• [Activity] Keep only those lines of the records that include the string "asset".

• [Saved data entries]
[Start of Attachment]
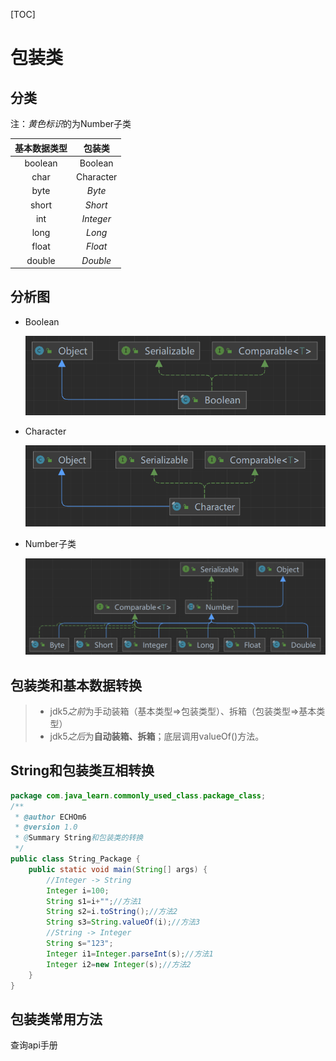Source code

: [TOC]



#  包装类

##  分类

注：*黄色标识*的为Number子类

| 基本数据类型 |  包装类   |
| :----------: | :-------: |
|   boolean    |  Boolean  |
|     char     | Character |
|     byte     |  *Byte*   |
|    short     |  *Short*  |
|     int      | *Integer* |
|     long     |  *Long*   |
|    float     |  *Float*  |
|    double    | *Double*  |

##  分析图

- Boolean

  ![image-20220823133335006](Typora_img/12.1包装类.asset/image-20220823133335006.png)

- Character

  ![image-20220823133431599](Typora_img/12.1包装类.asset/image-20220823133431599.png)

- Number子类

  ![image-20220823133103970](Typora_img/12.1包装类.asset/image-20220823133103970.png)

##  包装类和基本数据转换

> - jdk5*之前*为手动装箱（基本类型=>包装类型）、拆箱（包装类型=>基本类型）
> - jdk5*之后*为**自动装箱、拆箱**；底层调用valueOf()方法。



##  String和包装类互相转换

```java
package com.java_learn.commonly_used_class.package_class;
/**
 * @author ECHOm6
 * @version 1.0
 * @Summary String和包装类的转换
 */
public class String_Package {
    public static void main(String[] args) {
        //Integer -> String
        Integer i=100;
        String s1=i+"";//方法1
        String s2=i.toString();//方法2
        String s3=String.valueOf(i);//方法3
        //String -> Integer
        String s="123";
        Integer i1=Integer.parseInt(s);//方法1
        Integer i2=new Integer(s);//方法2
    }
}
```

##  包装类常用方法

查询api手册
[End of Attachment]
• [Output for this task]
  ![image-20220823133335006](Typora_img/12.1包装类.asset/image-20220823133335006.png)
  ![image-20220823133431599](Typora_img/12.1包装类.asset/image-20220823133431599.png)
  ![image-20220823133103970](Typora_img/12.1包装类.asset/image-20220823133103970.png)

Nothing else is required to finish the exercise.